Fixing apparatus

A coil for generating a high-frequency magnetic field is provided in a heating roller. The coil is connected to a capacitor, constituting a resonant circuit. The resonant circuit is incorporated in a high-frequency wave generating circuit. A current-detecting circuit detects the current supplied to the high-frequency wave generating circuit. The supply of the current to the high-frequency wave generating circuit is controlled in accordance with the current detected by the current-detecting circuit and the logic level of an operation-on signal.

CROSS-REFERENCE TO RELATED APPLICATIONS

This application is based upon and claims the benefit of priority from the prior Japanese Patent Application No. 2002-215776, filed Jul. 24, 2002, the entire contents of which are incorporated herein by reference.

BACKGROUND OF THE INVENTION

1. Field of the Invention

The present invention relates to a fixing apparatus designed for use in an image forming apparatuses such as copiers or printers and configured to fix developer images on paper sheets.

2. Description of the Related Art

Any image forming apparatus utilizing digital technology, such as an electronic copier, comprises a fixing apparatus. The fixing apparatus has a heating roller and a pressing roller. The pressing roller contacts the heating roller.
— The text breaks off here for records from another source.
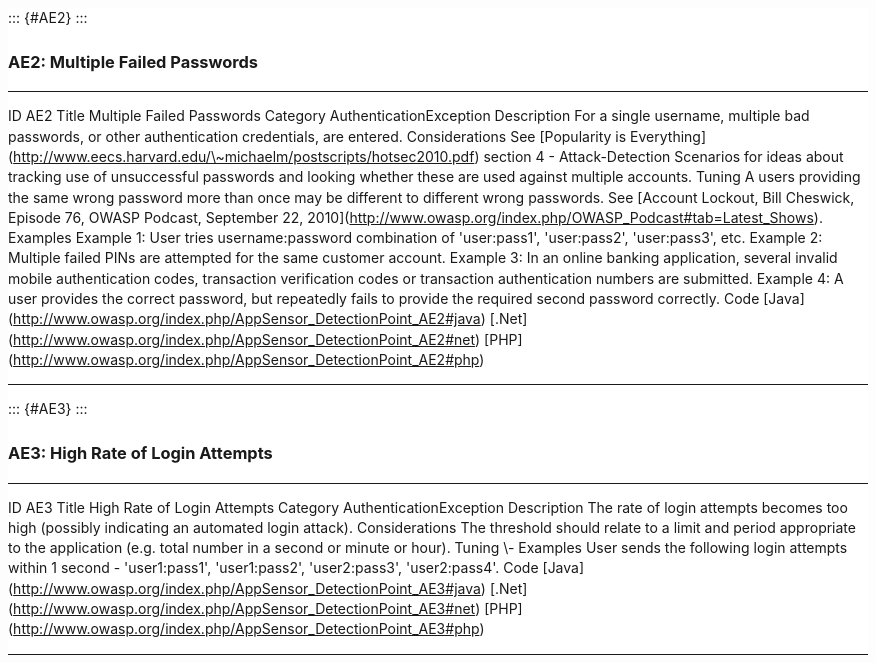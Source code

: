 ::: {#AE2}
:::

### AE2: Multiple Failed Passwords

  ---------------- -------------------------------------------------------------------------------------------------------------------------------------------------------------------------------------------------------------------------------------------------------------------------------------------------------------------------------------------------------------------------------------------------------------------------------------------------------------------------------------------------
  ID               AE2
  Title            Multiple Failed Passwords
  Category         AuthenticationException
  Description      For a single username, multiple bad passwords, or other authentication credentials, are entered.
  Considerations   See \[Popularity is Everything\](http://www.eecs.harvard.edu/\~michaelm/postscripts/hotsec2010.pdf) section 4 - Attack-Detection Scenarios for ideas about tracking use of unsuccessful passwords and looking whether these are used against multiple accounts.
  Tuning           A users providing the same wrong password more than once may be different to different wrong passwords. See \[Account Lockout, Bill Cheswick, Episode 76, OWASP Podcast, September 22, 2010\](http://www.owasp.org/index.php/OWASP_Podcast#tab=Latest_Shows).
  Examples         Example 1: User tries username:password combination of \'user:pass1\', \'user:pass2\', \'user:pass3\', etc. Example 2: Multiple failed PINs are attempted for the same customer account. Example 3: In an online banking application, several invalid mobile authentication codes, transaction verification codes or transaction authentication numbers are submitted. Example 4: A user provides the correct password, but repeatedly fails to provide the required second password correctly.
  Code             \[Java\](http://www.owasp.org/index.php/AppSensor_DetectionPoint_AE2#java) \[.Net\](http://www.owasp.org/index.php/AppSensor_DetectionPoint_AE2#net) \[PHP\](http://www.owasp.org/index.php/AppSensor_DetectionPoint_AE2#php)
  ---------------- -------------------------------------------------------------------------------------------------------------------------------------------------------------------------------------------------------------------------------------------------------------------------------------------------------------------------------------------------------------------------------------------------------------------------------------------------------------------------------------------------

::: {#AE3}
:::

### AE3: High Rate of Login Attempts

  ---------------- -------------------------------------------------------------------------------------------------------------------------------------------------------------------------------------------------------------------------------
  ID               AE3
  Title            High Rate of Login Attempts
  Category         AuthenticationException
  Description      The rate of login attempts becomes too high (possibly indicating an automated login attack).
  Considerations   The threshold should relate to a limit and period appropriate to the application (e.g. total number in a second or minute or hour).
  Tuning           \\-
  Examples         User sends the following login attempts within 1 second - \'user1:pass1\', \'user1:pass2\', \'user2:pass3\', \'user2:pass4\'.
  Code             \[Java\](http://www.owasp.org/index.php/AppSensor_DetectionPoint_AE3#java) \[.Net\](http://www.owasp.org/index.php/AppSensor_DetectionPoint_AE3#net) \[PHP\](http://www.owasp.org/index.php/AppSensor_DetectionPoint_AE3#php)
  ---------------- -------------------------------------------------------------------------------------------------------------------------------------------------------------------------------------------------------------------------------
A paper sheet with a toner image on it can be fed forward through the nip between the heating roller and the pressing roller. As the sheet is so fed, the toner image is fixed on the paper sheet by virtue of the heat generated by the heating roller.

The heating roller generates heat by means of induction heating achieved by a high-frequency magnetic field. The heating roller incorporates a coil and a capacitor connected to the coil. The coil and capacitor constitute a resonance circuit. When the resonance circuit is excited, a high-frequency current flows in the coil. As the current flows in the coil, the coil generates a high-frequency magnetic field. The magnetic field induces an eddy current in the heating roller. The heating roller generates Joule heat from the eddy current.
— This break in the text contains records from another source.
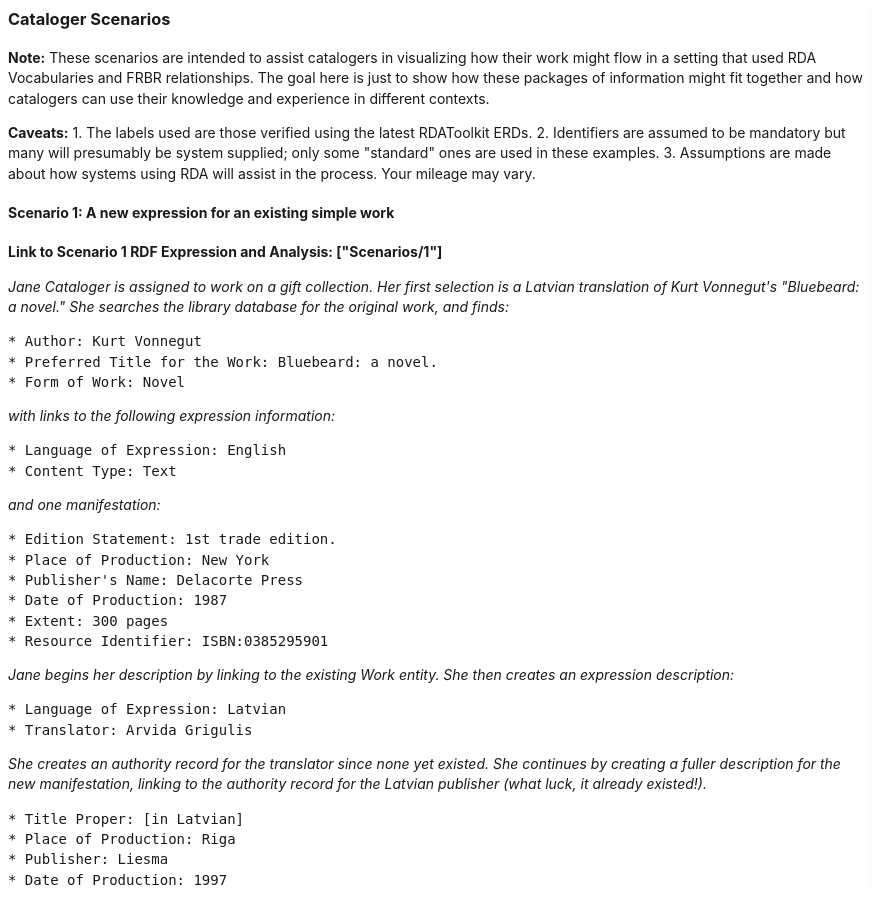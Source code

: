 
### Cataloger Scenarios 

**Note:** These scenarios are intended to assist catalogers in visualizing how their work might flow in a setting that used RDA Vocabularies and FRBR relationships. The goal here is just to show how these packages of information might fit together and how catalogers can use their knowledge and experience in different contexts.

**Caveats:** 1. The labels used are those verified using the latest RDAToolkit ERDs. 2. Identifiers are assumed to be mandatory but many will presumably be system supplied; only some "standard" ones are used in these examples. 3. Assumptions are made about how systems using RDA will assist in the process. Your mileage may vary.

#### Scenario 1: A new expression for an existing simple work 

**Link to Scenario 1 RDF Expression and Analysis: ["Scenarios/1"]**

_Jane Cataloger is assigned to work on a gift collection. Her first selection is a Latvian translation of Kurt Vonnegut's "Bluebeard: a novel." She searches the library database for the original work, and finds:_

<pre>* Author: Kurt Vonnegut
* Preferred Title for the Work: Bluebeard: a novel.
* Form of Work: Novel
</pre>

_with links to the following expression information:_

<pre>* Language of Expression: English
* Content Type: Text
</pre>

_and one manifestation:_

<pre>* Edition Statement: 1st trade edition.
* Place of Production: New York
* Publisher's Name: Delacorte Press
* Date of Production: 1987
* Extent: 300 pages
* Resource Identifier: ISBN:0385295901
</pre>

_Jane begins her description by linking to the existing Work entity. She then creates an expression description:_

<pre>* Language of Expression: Latvian
* Translator: Arvida Grigulis
</pre>

_She creates an authority record for the translator since none yet existed. She continues by creating a fuller description for the new manifestation, linking to the authority record for the Latvian publisher (what luck, it already existed!)._

<pre>* Title Proper: [in Latvian]
* Place of Production: Riga
* Publisher: Liesma
* Date of Production: 1997
</pre>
In any fixing apparatus that performs induction heating is performed, a thermostat is attached to the heating roller and is provided on the power-supply line that connects the fixing apparatus to the commercially available power supply. When the thermostat operates, the power-supply line is electrically cut and the induction heating stops. This prevents the heating roller from being heated to an excessive temperature.

The thermostat cannot operate the moment an excessive heating of the heating roller is detected. Rather, it starts with some time delay. Consequently, the heating roller and its neighboring components may be thermally influenced.

A part of the power line goes around the thermostat provided on the heating roller. This arrangement of the power line is undesirable in view of noise reduction and operation safety.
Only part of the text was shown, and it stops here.